Dampfsperren haben sich dagegen zu einem Nischenprodukt entwickelt, das fast nur noch für Spezialanwendungen gebraucht wird. In der Regel sind das Fälle, bei denen Feuchtigkeit dauerhaft nur von einer Seite in ein Bauteil einzudringen droht – und zwar durch Wasserdampfdiffusion von einem dauerhaft warmen in einen dauerhaft kälteren Bereich.

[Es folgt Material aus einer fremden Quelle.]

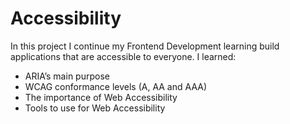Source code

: # Accessibility
In this project I continue my Frontend Development learning build applications that are accessible to everyone. I learned:

- ARIA’s main purpose
- WCAG conformance levels (A, AA and AAA)
- The importance of Web Accessibility
- Tools to use for Web Accessibility
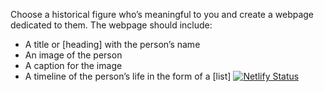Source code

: Choose a historical figure who’s meaningful to you and create a webpage dedicated to them. The webpage should include:

- A title or [heading] with the person’s name
- An image of the person
- A caption for the image
- A timeline of the person’s life in the form of a [list]
[![Netlify Status](https://api.netlify.com/api/v1/badges/62909881-b75e-4b3a-8fd2-fc7fd082db24/deploy-status)](https://app.netlify.com/sites/wangari-maathai/deploys)
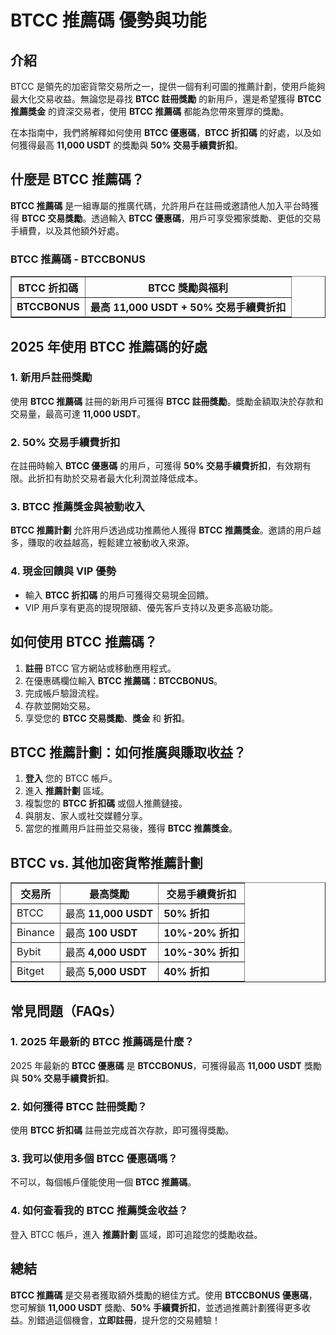 <h1>BTCC 推薦碼 優勢與功能</h1>
<h2>介紹</h2>
<p>BTCC 是領先的加密貨幣交易所之一，提供一個有利可圖的推薦計劃，使用戶能夠最大化交易收益。無論您是尋找 <strong>BTCC 註冊獎勵</strong> 的新用戶，還是希望獲得 <strong>BTCC 推薦獎金</strong> 的資深交易者，使用 <strong>BTCC 推薦碼</strong> 都能為您帶來豐厚的獎勵。</p>
<p>在本指南中，我們將解釋如何使用 <strong>BTCC 優惠碼</strong>，<strong>BTCC 折扣碼</strong> 的好處，以及如何獲得最高 <strong>11,000 USDT</strong> 的獎勵與 <strong>50% 交易手續費折扣</strong>。</p>

<h2>什麼是 BTCC 推薦碼？</h2>
<p><strong>BTCC 推薦碼</strong> 是一組專屬的推廣代碼，允許用戶在註冊或邀請他人加入平台時獲得 <strong>BTCC 交易獎勵</strong>。透過輸入 <strong>BTCC 優惠碼</strong>，用戶可享受獨家獎勵、更低的交易手續費，以及其他額外好處。</p>

<h3>BTCC 推薦碼 - BTCCBONUS</h3>
<table border="1">
    <tr>
        <th>BTCC 折扣碼</th>
        <th>BTCC 獎勵與福利</th>
    </tr>
    <tr>
        <td><strong>BTCCBONUS</strong></td>
        <td><strong>最高 11,000 USDT + 50% 交易手續費折扣</strong></td>
    </tr>
</table>

<h2>2025 年使用 BTCC 推薦碼的好處</h2>

<h3>1. 新用戶註冊獎勵</h3>
<p>使用 <strong>BTCC 推薦碼</strong> 註冊的新用戶可獲得 <strong>BTCC 註冊獎勵</strong>。獎勵金額取決於存款和交易量，最高可達 <strong>11,000 USDT</strong>。</p>

<h3>2. 50% 交易手續費折扣</h3>
<p>在註冊時輸入 <strong>BTCC 優惠碼</strong> 的用戶，可獲得 <strong>50% 交易手續費折扣</strong>，有效期有限。此折扣有助於交易者最大化利潤並降低成本。</p>

<h3>3. BTCC 推薦獎金與被動收入</h3>
<p><strong>BTCC 推薦計劃</strong> 允許用戶透過成功推薦他人獲得 <strong>BTCC 推薦獎金</strong>。邀請的用戶越多，賺取的收益越高，輕鬆建立被動收入來源。</p>

<h3>4. 現金回饋與 VIP 優勢</h3>
<ul>
    <li>輸入 <strong>BTCC 折扣碼</strong> 的用戶可獲得交易現金回饋。</li>
    <li>VIP 用戶享有更高的提現限額、優先客戶支持以及更多高級功能。</li>
</ul>

<h2>如何使用 BTCC 推薦碼？</h2>
<ol>
    <li><strong>註冊</strong> BTCC 官方網站或移動應用程式。</li>
    <li>在優惠碼欄位輸入 <strong>BTCC 推薦碼：BTCCBONUS</strong>。</li>
    <li>完成帳戶驗證流程。</li>
    <li>存款並開始交易。</li>
    <li>享受您的 <strong>BTCC 交易獎勵</strong>、<strong>獎金</strong> 和 <strong>折扣</strong>。</li>
</ol>

<h2>BTCC 推薦計劃：如何推廣與賺取收益？</h2>
<ol>
    <li><strong>登入</strong> 您的 BTCC 帳戶。</li>
    <li>進入 <strong>推薦計劃</strong> 區域。</li>
    <li>複製您的 <strong>BTCC 折扣碼</strong> 或個人推薦鏈接。</li>
    <li>與朋友、家人或社交媒體分享。</li>
    <li>當您的推薦用戶註冊並交易後，獲得 <strong>BTCC 推薦獎金</strong>。</li>
</ol>

<h2>BTCC vs. 其他加密貨幣推薦計劃</h2>
<table border="1">
    <tr>
        <th>交易所</th>
        <th>最高獎勵</th>
        <th>交易手續費折扣</th>
    </tr>
    <tr>
        <td>BTCC</td>
        <td>最高 <strong>11,000 USDT</strong></td>
        <td><strong>50% 折扣</strong></td>
    </tr>
    <tr>
        <td>Binance</td>
        <td>最高 <strong>100 USDT</strong></td>
        <td><strong>10%-20% 折扣</strong></td>
    </tr>
    <tr>
        <td>Bybit</td>
        <td>最高 <strong>4,000 USDT</strong></td>
        <td><strong>10%-30% 折扣</strong></td>
    </tr>
    <tr>
        <td>Bitget</td>
        <td>最高 <strong>5,000 USDT</strong></td>
        <td><strong>40% 折扣</strong></td>
    </tr>
</table>

<h2>常見問題（FAQs）</h2>

<h3>1. 2025 年最新的 BTCC 推薦碼是什麼？</h3>
<p>2025 年最新的 <strong>BTCC 優惠碼</strong> 是 <strong>BTCCBONUS</strong>，可獲得最高 <strong>11,000 USDT</strong> 獎勵與 <strong>50% 交易手續費折扣</strong>。</p>

<h3>2. 如何獲得 BTCC 註冊獎勵？</h3>
<p>使用 <strong>BTCC 折扣碼</strong> 註冊並完成首次存款，即可獲得獎勵。</p>

<h3>3. 我可以使用多個 BTCC 優惠碼嗎？</h3>
<p>不可以，每個帳戶僅能使用一個 <strong>BTCC 推薦碼</strong>。</p>

<h3>4. 如何查看我的 BTCC 推薦獎金收益？</h3>
<p>登入 BTCC 帳戶，進入 <strong>推薦計劃</strong> 區域，即可追蹤您的獎勵收益。</p>

<h2>總結</h2>
<p><strong>BTCC 推薦碼</strong> 是交易者獲取額外獎勵的絕佳方式。使用 <strong>BTCCBONUS 優惠碼</strong>，您可解鎖 <strong>11,000 USDT</strong> 獎勵、<strong>50% 手續費折扣</strong>，並透過推薦計劃獲得更多收益。別錯過這個機會，<strong>立即註冊</strong>，提升您的交易體驗！</p>
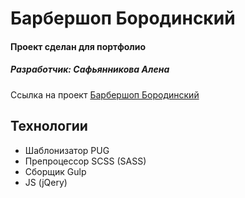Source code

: # Барбершоп Бородинский
#### Проект сделан для портфолио
##### Разработчик: Сафьянникова Алена

Ссылка на проект [Барбершоп Бородинский](https://safyann.github.io/Barbershop/)

## Технологии
- Шаблонизатор PUG
- Препроцессор SCSS (SASS)
- Сборщик Gulp
- JS (jQery)
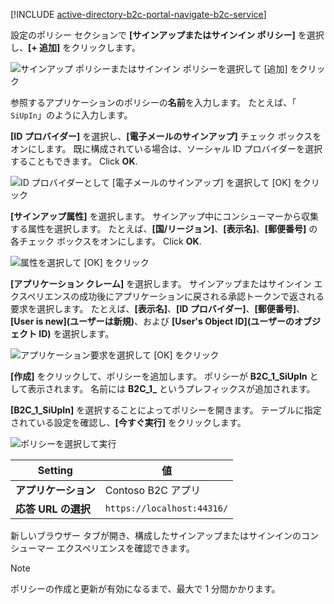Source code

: [!INCLUDE [active-directory-b2c-portal-navigate-b2c-service](active-directory-b2c-portal-navigate-b2c-service.md)]

設定のポリシー セクションで **[サインアップまたはサインイン ポリシー]** を選択し、**[+ 追加]** をクリックします。

![サインアップ ポリシーまたはサインイン ポリシーを選択して [追加] をクリック](media/active-directory-b2c-create-sign-in-sign-up-policy/add-b2c-signup-signin-policy.png)

参照するアプリケーションのポリシーの**名前**を入力します。 たとえば、「 `SiUpIn`」のように入力します。

**[ID プロバイダー]** を選択し、**[電子メールのサインアップ]** チェック ボックスをオンにします。 既に構成されている場合は、ソーシャル ID プロバイダーを選択することもできます。 Click **OK**.

![ID プロバイダーとして [電子メールのサインアップ] を選択して [OK] をクリック](media/active-directory-b2c-create-sign-in-sign-up-policy/add-b2c-signup-signin-identity-providers.png)

**[サインアップ属性]** を選択します。 サインアップ中にコンシューマーから収集する属性を選択します。 たとえば、**[国/リージョン]**、**[表示名]**、**[郵便番号]** の各チェック ボックスをオンにします。 Click **OK**.

![属性を選択して [OK] をクリック](media/active-directory-b2c-create-sign-in-sign-up-policy/add-b2c-signup-signin-sign-up-attributes.png)

**[アプリケーション クレーム]** を選択します。 サインアップまたはサインイン エクスペリエンスの成功後にアプリケーションに戻される承認トークンで返される要求を選択します。 たとえば、**[表示名]**、**[ID プロバイダー]**、**[郵便番号]**、**[User is new]\(ユーザーは新規\)**、および **[User's Object ID]\(ユーザーのオブジェクト ID\)** を選択します。

![アプリケーション要求を選択して [OK] をクリック](media/active-directory-b2c-create-sign-in-sign-up-policy/add-b2c-signup-signin-application-claims.png)

**[作成]** をクリックして、ポリシーを追加します。 ポリシーが **B2C_1_SiUpIn** として表示されます。 名前には **B2C_1_** というプレフィックスが追加されます。

**[B2C_1_SiUpIn]** を選択することによってポリシーを開きます。 テーブルに指定されている設定を確認し、**[今すぐ実行]** をクリックします。

![ポリシーを選択して実行](media/active-directory-b2c-create-sign-in-sign-up-policy/run-b2c-signup-signin-policy.png)

| Setting      | 値  |
| ------------ | ------ |
| **アプリケーション** | Contoso B2C アプリ |
| **応答 URL の選択** | `https://localhost:44316/` |

新しいブラウザー タブが開き、構成したサインアップまたはサインインのコンシューマー エクスペリエンスを確認できます。

> [!NOTE]
> ポリシーの作成と更新が有効になるまで、最大で 1 分間かかります。
>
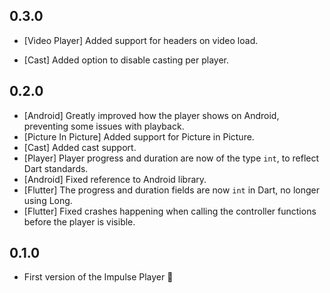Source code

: ## 0.3.0

* [Video Player] Added support for headers on video load.
- [Cast] Added option to disable casting per player.

## 0.2.0

* [Android] Greatly improved how the player shows on Android, preventing some issues with playback.
* [Picture In Picture] Added support for Picture in Picture.
* [Cast] Added cast support.
* [Player] Player progress and duration are now of the type `int`, to reflect Dart standards.
* [Android] Fixed reference to Android library.
* [Flutter] The progress and duration fields are now `int` in Dart, no longer using Long.
* [Flutter] Fixed crashes happening when calling the controller functions before the player is visible.

## 0.1.0

* First version of the Impulse Player 🚀
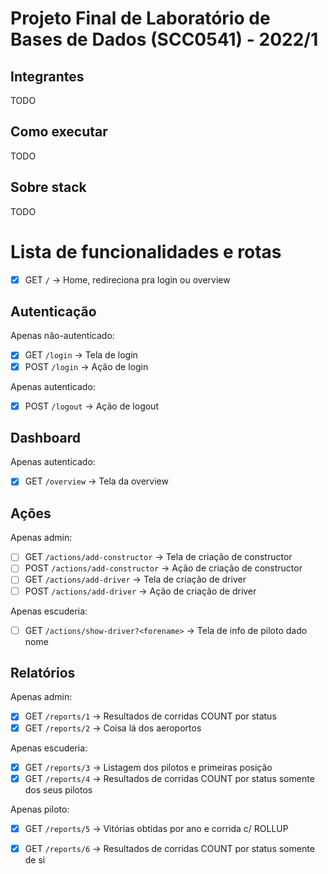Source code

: # Projeto Final de Laboratório de Bases de Dados (SCC0541) - 2022/1

## Integrantes

TODO

## Como executar

TODO

## Sobre stack

TODO

# Lista de funcionalidades e rotas

- [x] GET `/` -> Home, redireciona pra login ou overview

## Autenticação

Apenas não-autenticado:
- [x] GET `/login` -> Tela de login
- [x] POST `/login` -> Ação de login

Apenas autenticado:
- [x] POST `/logout` -> Ação de logout

## Dashboard

Apenas autenticado:
- [x] GET `/overview` -> Tela da overview

## Ações

Apenas admin:
- [ ] GET `/actions/add-constructor` -> Tela de criação de constructor
- [ ] POST `/actions/add-constructor` -> Ação de criação de constructor
- [ ] GET `/actions/add-driver` -> Tela de criação de driver
- [ ] POST `/actions/add-driver` -> Ação de criação de driver

Apenas escuderia:
- [ ] GET `/actions/show-driver?<forename>` -> Tela de info de piloto dado nome

## Relatórios

Apenas admin:
- [x] GET `/reports/1` -> Resultados de corridas COUNT por status
- [x] GET `/reports/2` -> Coisa lá dos aeroportos

Apenas escuderia:
- [x] GET `/reports/3` -> Listagem dos pilotos e primeiras posição
- [x] GET `/reports/4` -> Resultados de corridas COUNT por status somente dos seus pilotos

Apenas piloto:
- [x] GET `/reports/5` -> Vitórias obtidas por ano e corrida c/ ROLLUP
- [x] GET `/reports/6` -> Resultados de corridas COUNT por status somente de si

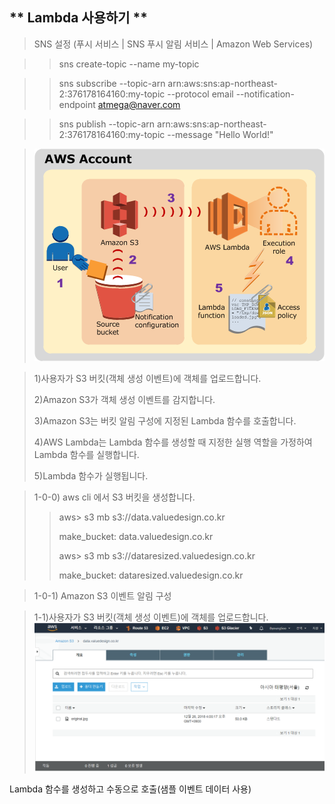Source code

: ** Lambda 사용하기 ** 
-----

>SNS 설정 (푸시 서비스 | SNS 푸시 알림 서비스 | Amazon Web Services)

>> sns create-topic --name my-topic

>> sns subscribe --topic-arn arn:aws:sns:ap-northeast-2:376178164160:my-topic --protocol email --notification-endpoint atmega@naver.com

>> sns publish --topic-arn arn:aws:sns:ap-northeast-2:376178164160:my-topic --message "Hello World!" 




> ![메뉴](https://github.com/dockerdongjin/aws-network-examples/blob/master/case14/images/img00.png)

> 1)사용자가 S3 버킷(객체 생성 이벤트)에 객체를 업로드합니다.
>
> 2)Amazon S3가 객체 생성 이벤트를 감지합니다.
>
> 3)Amazon S3는 버킷 알림 구성에 지정된 Lambda 함수를 호출합니다.
>
> 4)AWS Lambda는 Lambda 함수를 생성할 때 지정한 실행 역할을 가정하여 Lambda 함수를 실행합니다.
>
> 5)Lambda 함수가 실행됩니다.



> 1-0-0) aws cli 에서 S3 버킷을 생성합니다.
>> aws> s3 mb s3://data.valuedesign.co.kr
>>
>> make_bucket: data.valuedesign.co.kr
>>
>> aws> s3 mb s3://dataresized.valuedesign.co.kr
>>
>> make_bucket: dataresized.valuedesign.co.kr

> 1-0-1) Amazon S3 이벤트 알림 구성



> 1-1)사용자가 S3 버킷(객체 생성 이벤트)에 객체를 업로드합니다.
> ![메뉴](https://github.com/dockerdongjin/aws-network-examples/blob/master/case14/images/img02.png)


Lambda 함수를 생성하고 수동으로 호출(샘플 이벤트 데이터 사용)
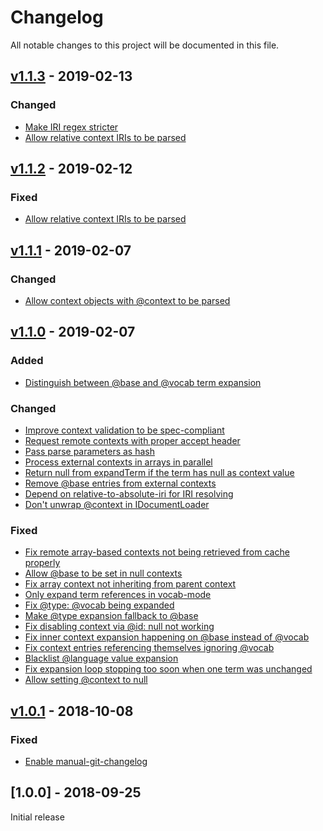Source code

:# Changelog
All notable changes to this project will be documented in this file.

<a name="v1.1.3"></a>
## [v1.1.3](https://github.com/rubensworks/jsonld-context-parser.js/compare/v1.1.1...v1.1.3) - 2019-02-13

### Changed
* [Make IRI regex stricter](https://github.com/rubensworks/jsonld-context-parser.js/commit/253986cab9488bcfabdeb53f43353a1170123335)
* [Allow relative context IRIs to be parsed](https://github.com/rubensworks/jsonld-context-parser.js/commit/5754b4b388f7b25f4832c3812d63ff3385ab42ad)

<a name="v1.1.2"></a>
## [v1.1.2](https://github.com/rubensworks/jsonld-context-parser.js/compare/v1.1.1...v1.1.2) - 2019-02-12

### Fixed
* [Allow relative context IRIs to be parsed](https://github.com/rubensworks/jsonld-context-parser.js/commit/5ec027de3d3e06f8c70ed0928f750b917becb975)

<a name="v1.1.1"></a>
## [v1.1.1](https://github.com/rubensworks/jsonld-context-parser.js/compare/v1.1.0...v1.1.1) - 2019-02-07

### Changed
* [Allow context objects with @context to be parsed](https://github.com/rubensworks/jsonld-context-parser.js/commit/02f70ab76d203899be02931df194cb2aefb32ed7)

<a name="v1.1.0"></a>
## [v1.1.0](https://github.com/rubensworks/jsonld-context-parser.js/compare/v1.0.1...v1.1.0) - 2019-02-07

### Added
* [Distinguish between @base and @vocab term expansion](https://github.com/rubensworks/jsonld-context-parser.js/commit/acec95004c0ba93ea547e9af5fd6723d7424abc5)

### Changed
* [Improve context validation to be spec-compliant](https://github.com/rubensworks/jsonld-context-parser.js/commit/c0a7716cb50b8d1933f10bcc7c904606b064b72e)
* [Request remote contexts with proper accept header](https://github.com/rubensworks/jsonld-context-parser.js/commit/2ea1863a428652b93e1545b8d733aca9748235a7)
* [Pass parse parameters as hash](https://github.com/rubensworks/jsonld-context-parser.js/commit/dc51cf146236f39de491bfe4aa4ba78fb190a282)
* [Process external contexts in arrays in parallel](https://github.com/rubensworks/jsonld-context-parser.js/commit/483050a55e438e81c91984102de7ef03e5a1a00a)
* [Return null from expandTerm if the term has null as context value](https://github.com/rubensworks/jsonld-context-parser.js/commit/eab3530f3ba37f67ad7dba8d24ebef4799ba0630)
* [Remove @base entries from external contexts](https://github.com/rubensworks/jsonld-context-parser.js/commit/b737cbee4ceb610c57d9f26b9bf9671b9b7bbdc9)
* [Depend on relative-to-absolute-iri for IRI resolving](https://github.com/rubensworks/jsonld-context-parser.js/commit/18cc011cdbbd3956d8319a01ce44c991cefc5e00)
* [Don't unwrap @context in IDocumentLoader](https://github.com/rubensworks/jsonld-context-parser.js/commit/4f501447beb72f24e1c390e5315850860061fcca)

### Fixed
* [Fix remote array-based contexts not being retrieved from cache properly](https://github.com/rubensworks/jsonld-context-parser.js/commit/52fdc39f808ed2ce6b5c5f18a6fe5b48035310a6)
* [Allow @base to be set in null contexts](https://github.com/rubensworks/jsonld-context-parser.js/commit/f64b08cba61b02d89e6b1d13d6d58b5ce90c086b)
* [Fix array context not inheriting from parent context](https://github.com/rubensworks/jsonld-context-parser.js/commit/fe387bbe19c66608bab6dd6f57eb057808e773c1)
* [Only expand term references in vocab-mode](https://github.com/rubensworks/jsonld-context-parser.js/commit/858aa60386d86d0a76d8f68876f87b4f5d732e54)
* [Fix @type: @vocab being expanded](https://github.com/rubensworks/jsonld-context-parser.js/commit/96e9a1eda4916d00a66743d0a04da5a087fe5790)
* [Make @type expansion fallback to @base](https://github.com/rubensworks/jsonld-context-parser.js/commit/05880ff9f85f986101a2bedae5f88479e19a7efe)
* [Fix disabling context via @id: null not working](https://github.com/rubensworks/jsonld-context-parser.js/commit/6b1a609d58d0fafec58885c75a6ba4b5efc6c456)
* [Fix inner context expansion happening on @base instead of @vocab](https://github.com/rubensworks/jsonld-context-parser.js/commit/ab526933cb006721d02b35a4a88c8224b4b60991)
* [Fix context entries referencing themselves ignoring @vocab](https://github.com/rubensworks/jsonld-context-parser.js/commit/1a8ac8a679b6053b4d2be9e159d7cb2be2de584c)
* [Blacklist @language value expansion](https://github.com/rubensworks/jsonld-context-parser.js/commit/885f44f1964b17266d1330e15162de0efd452b79)
* [Fix expansion loop stopping too soon when one term was unchanged](https://github.com/rubensworks/jsonld-context-parser.js/commit/65ac1b421037e632562c0117c77fb4bd5b091ab5)
* [Allow setting @context to null](https://github.com/rubensworks/jsonld-context-parser.js/commit/c4ea704be84841f127fa854932b7bfc505880add)

<a name="v1.0.1"></a>
## [v1.0.1](https://github.com/rubensworks/jsonld-context-parser.js/compare/v1.0.0...v1.0.1) - 2018-10-08

### Fixed
* [Enable manual-git-changelog](https://github.com/rubensworks/jsonld-context-parser.js/commit/53a48cf6fc8a3e0e5ce87efeaad4b018943648c4)

<a name="1.0.0"></a>
## [1.0.0] - 2018-09-25
Initial release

Das gilt zum Beispiel für ein Dampfbad, bei dem die warme-feuchte Luft „ins Freie drängt“. Umgekehrt verhält es sich bei einem Kühlraum, in dem die Luft stets extrem kalt und trocken ist. Hier hat die Luftfeuchtigkeit von draußen die Neigung, in den Kühlraumbereich zu fließen – notfalls in Form von Wasserdampfdiffusion durch Bauteile.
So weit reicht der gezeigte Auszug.